The seeds for ISO-NE were sown in the 1965 Northeast blackout that affected some 30 million people in Ontario and large parts of New England, New York, and New Jersey. This blackout was caused by a single poorly set relay at a New York power plant that created a series of cascading electrical surges, tripped relays, and imbalances that moved through the electrical grid and shut down generation plants. In the aftermath of the blackout, several reliability councils were set up to improve coordination between electrical utilities. One of the organizations formed in 1971 was New England Power Pool (NEPOOL), which was a trade organization of New England power companies. The focus of their work was to improve cooperation and coordination among the regional power utilities.

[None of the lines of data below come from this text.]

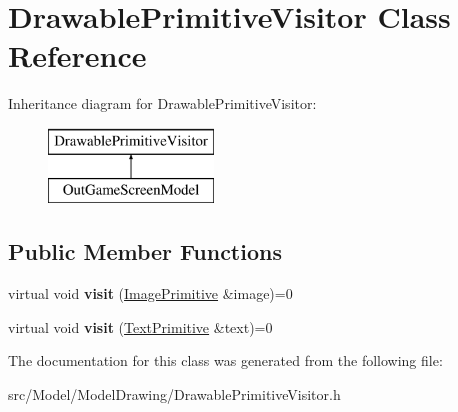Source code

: \hypertarget{classDrawablePrimitiveVisitor}{}\section{Drawable\+Primitive\+Visitor Class Reference}
\label{classDrawablePrimitiveVisitor}
Inheritance diagram for Drawable\+Primitive\+Visitor\+:\begin{figure}[H]
\begin{center}
\leavevmode
\includegraphics[height=2.000000cm]{classDrawablePrimitiveVisitor}
\end{center}
\end{figure}
\subsection*{Public Member Functions}
\begin{DoxyCompactItemize}
\item 
virtual void {\bfseries visit} (\hyperlink{classImagePrimitive}{Image\+Primitive} \&image)=0\hypertarget{classDrawablePrimitiveVisitor_aeee35001af047b0da48f9e3238487ac1}{}\label{classDrawablePrimitiveVisitor_aeee35001af047b0da48f9e3238487ac1}

\item 
virtual void {\bfseries visit} (\hyperlink{classTextPrimitive}{Text\+Primitive} \&text)=0\hypertarget{classDrawablePrimitiveVisitor_a7c9f6866ddf9bc9cb4968d29bd5cada3}{}\label{classDrawablePrimitiveVisitor_a7c9f6866ddf9bc9cb4968d29bd5cada3}

\end{DoxyCompactItemize}


The documentation for this class was generated from the following file\+:\begin{DoxyCompactItemize}
\item 
src/\+Model/\+Model\+Drawing/Drawable\+Primitive\+Visitor.\+h\end{DoxyCompactItemize}
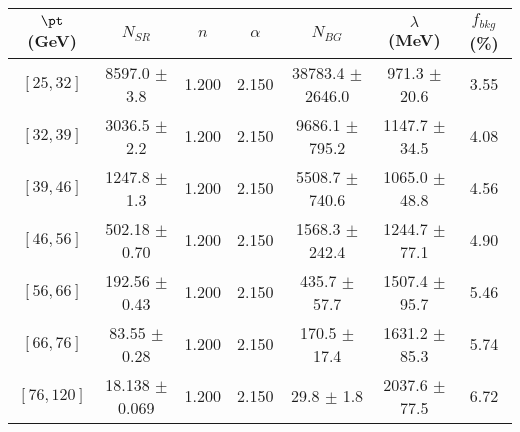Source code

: \begin{tabular}{c||c|c|c|c|c||c}
$\pt$ (GeV) & $N_{SR}$ & $n$ & $\alpha$ & $N_{BG}$  & $\lambda$ (MeV) & $f_{bkg}$ (\%) \\
\hline
$[25, 32]$ & 8597.0 $\pm$ 3.8 & 1.200 & 2.150 & 38783.4 $\pm$ 2646.0 & 971.3 $\pm$ 20.6 & 3.55\\
$[32, 39]$ & 3036.5 $\pm$ 2.2 & 1.200 & 2.150 & 9686.1 $\pm$ 795.2 & 1147.7 $\pm$ 34.5 & 4.08\\
$[39, 46]$ & 1247.8 $\pm$ 1.3 & 1.200 & 2.150 & 5508.7 $\pm$ 740.6 & 1065.0 $\pm$ 48.8 & 4.56\\
$[46, 56]$ & 502.18 $\pm$ 0.70 & 1.200 & 2.150 & 1568.3 $\pm$ 242.4 & 1244.7 $\pm$ 77.1 & 4.90\\
$[56, 66]$ & 192.56 $\pm$ 0.43 & 1.200 & 2.150 & 435.7 $\pm$ 57.7 & 1507.4 $\pm$ 95.7 & 5.46\\
$[66, 76]$ & 83.55 $\pm$ 0.28 & 1.200 & 2.150 & 170.5 $\pm$ 17.4 & 1631.2 $\pm$ 85.3 & 5.74\\
$[76, 120]$ & 18.138 $\pm$ 0.069 & 1.200 & 2.150 & 29.8 $\pm$ 1.8 & 2037.6 $\pm$ 77.5 & 6.72\\
\end{tabular}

In the process, they organized much of the NE electrical grid and established a central electricity dispatch organization.

For almost three decades, NEPOOL was responsible for the coordination of the NE electrical grid, but, in the 1990s, with the advent of deregulation, the Federal Energy Regulatory Commission (FERC) – the Federal “godfather” of the electricity business – decided that deregulation required open access to the electrical grid by independent power companies and well-run competitive markets. FERC concluded that this was best done under the auspices of an independent organization, rather than a trade organization of existing participants which may not be open to increased competition. ISO-NE is one of several regional organizations that were established in 1997 to monitor deregulation, establish open and competitive wholesale markets, as well as coordinate and operate the regional electrical grid. Essentially ISO-NE assumed some of the functions that had been carried out by NEPOOL. In 2005, FERC provided ISO-NE with greater authority and independence over the transmission grid and designated it as the six-state Regional Transmission Organization or RTO. The map below shows the location of other ISOs or RTO in North America.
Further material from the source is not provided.